*** SOURCE RECORDS ***
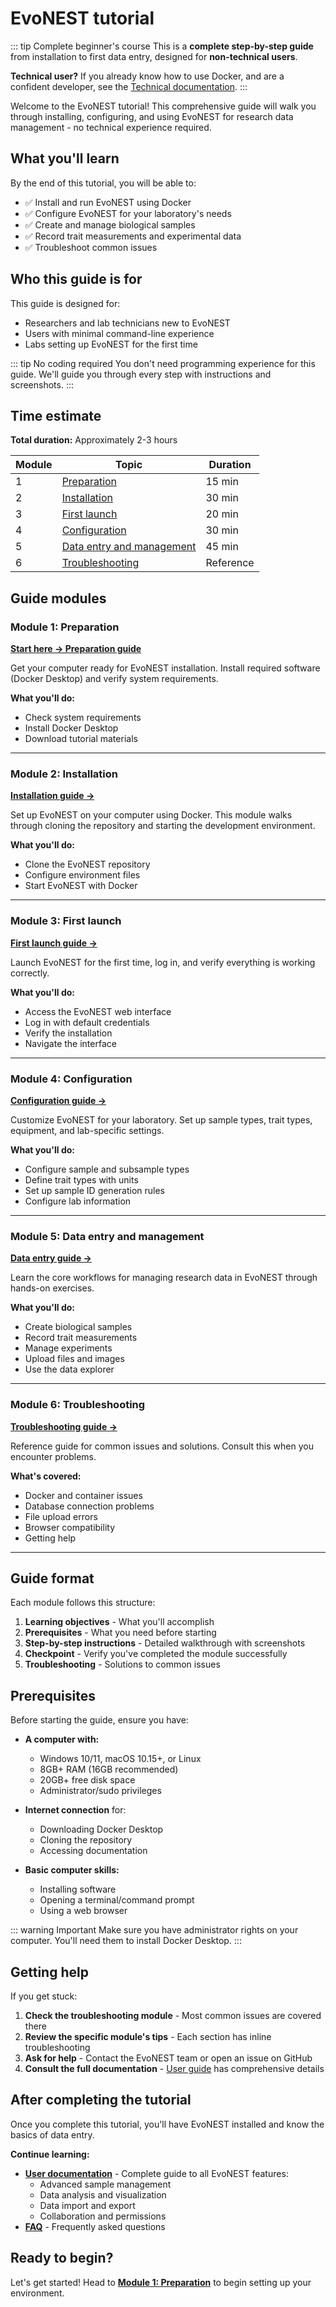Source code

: # EvoNEST tutorial

::: tip Complete beginner's course
This is a **complete step-by-step guide** from installation to first data entry, designed for **non-technical users**.

**Technical user?** If you already know how to use Docker, and are a confident developer, see the [Technical documentation](/developer-docs/installation).
:::

Welcome to the EvoNEST tutorial! This comprehensive guide will walk you through installing, configuring, and using EvoNEST for research data management - no technical experience required.

## What you'll learn

By the end of this tutorial, you will be able to:

- ✅ Install and run EvoNEST using Docker
- ✅ Configure EvoNEST for your laboratory's needs
- ✅ Create and manage biological samples
- ✅ Record trait measurements and experimental data
- ✅ Troubleshoot common issues

## Who this guide is for

This guide is designed for:
- Researchers and lab technicians new to EvoNEST
- Users with minimal command-line experience
- Labs setting up EvoNEST for the first time

::: tip No coding required
You don't need programming experience for this guide. We'll guide you through every step with instructions and screenshots.
:::

## Time estimate

**Total duration:** Approximately 2-3 hours

| Module | Topic | Duration |
|--------|-------|----------|
| 1 | [Preparation](/tutorial/01-preparation) | 15 min |
| 2 | [Installation](/tutorial/02-installation) | 30 min |
| 3 | [First launch](/tutorial/03-first-launch) | 20 min |
| 4 | [Configuration](/tutorial/04-configuration) | 30 min |
| 5 | [Data entry and management](/tutorial/05-data-entry) | 45 min |
| 6 | [Troubleshooting](/tutorial/06-troubleshooting) | Reference |

## Guide modules

### Module 1: Preparation
**[Start here → Preparation guide](/tutorial/01-preparation)**

Get your computer ready for EvoNEST installation. Install required software (Docker Desktop) and verify system requirements.

**What you'll do:**
- Check system requirements
- Install Docker Desktop
- Download tutorial materials

---

### Module 2: Installation
**[Installation guide →](/tutorial/02-installation)**

Set up EvoNEST on your computer using Docker. This module walks through cloning the repository and starting the development environment.

**What you'll do:**
- Clone the EvoNEST repository
- Configure environment files
- Start EvoNEST with Docker

---

### Module 3: First launch
**[First launch guide →](/tutorial/03-first-launch)**

Launch EvoNEST for the first time, log in, and verify everything is working correctly.

**What you'll do:**
- Access the EvoNEST web interface
- Log in with default credentials
- Verify the installation
- Navigate the interface

---

### Module 4: Configuration
**[Configuration guide →](/tutorial/04-configuration)**

Customize EvoNEST for your laboratory. Set up sample types, trait types, equipment, and lab-specific settings.

**What you'll do:**
- Configure sample and subsample types
- Define trait types with units
- Set up sample ID generation rules
- Configure lab information

---

### Module 5: Data entry and management
**[Data entry guide →](/tutorial/05-data-entry)**

Learn the core workflows for managing research data in EvoNEST through hands-on exercises.

**What you'll do:**
- Create biological samples
- Record trait measurements
- Manage experiments
- Upload files and images
- Use the data explorer

---

### Module 6: Troubleshooting
**[Troubleshooting guide →](/tutorial/06-troubleshooting)**

Reference guide for common issues and solutions. Consult this when you encounter problems.

**What's covered:**
- Docker and container issues
- Database connection problems
- File upload errors
- Browser compatibility
- Getting help

---

## Guide format

Each module follows this structure:

1. **Learning objectives** - What you'll accomplish
2. **Prerequisites** - What you need before starting
3. **Step-by-step instructions** - Detailed walkthrough with screenshots
4. **Checkpoint** - Verify you've completed the module successfully
5. **Troubleshooting** - Solutions to common issues

## Prerequisites

Before starting the guide, ensure you have:

- **A computer with:**
  - Windows 10/11, macOS 10.15+, or Linux
  - 8GB+ RAM (16GB recommended)
  - 20GB+ free disk space
  - Administrator/sudo privileges

- **Internet connection** for:
  - Downloading Docker Desktop
  - Cloning the repository
  - Accessing documentation

- **Basic computer skills:**
  - Installing software
  - Opening a terminal/command prompt
  - Using a web browser

::: warning Important
Make sure you have administrator rights on your computer. You'll need them to install Docker Desktop.
:::

## Getting help

If you get stuck:

1. **Check the troubleshooting module** - Most common issues are covered there
2. **Review the specific module's tips** - Each section has inline troubleshooting
3. **Ask for help** - Contact the EvoNEST team or open an issue on GitHub
4. **Consult the full documentation** - [User guide](/user-docs/) has comprehensive details

## After completing the tutorial

Once you complete this tutorial, you'll have EvoNEST installed and know the basics of data entry.

**Continue learning:**

- **[User documentation](/user-docs/)** - Complete guide to all EvoNEST features:
  - Advanced sample management
  - Data analysis and visualization
  - Data import and export
  - Collaboration and permissions
- **[FAQ](/user-docs/faq)** - Frequently asked questions

## Ready to begin?

Let's get started! Head to **[Module 1: Preparation](/tutorial/01-preparation)** to begin setting up your environment.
***
**WHAT IS NEEDED**
Your task is to retype the entries verbatim, starting with the line that holds "Set up EvoNEST" and stopping after the line that holds "- Start EvoNEST with Docker".

**RESPONSE FOR THIS EXERCISE**
Set up EvoNEST on your computer using Docker. This module walks through cloning the repository and starting the development environment.

**What you'll do:**
- Clone the EvoNEST repository
- Configure environment files
- Start EvoNEST with Docker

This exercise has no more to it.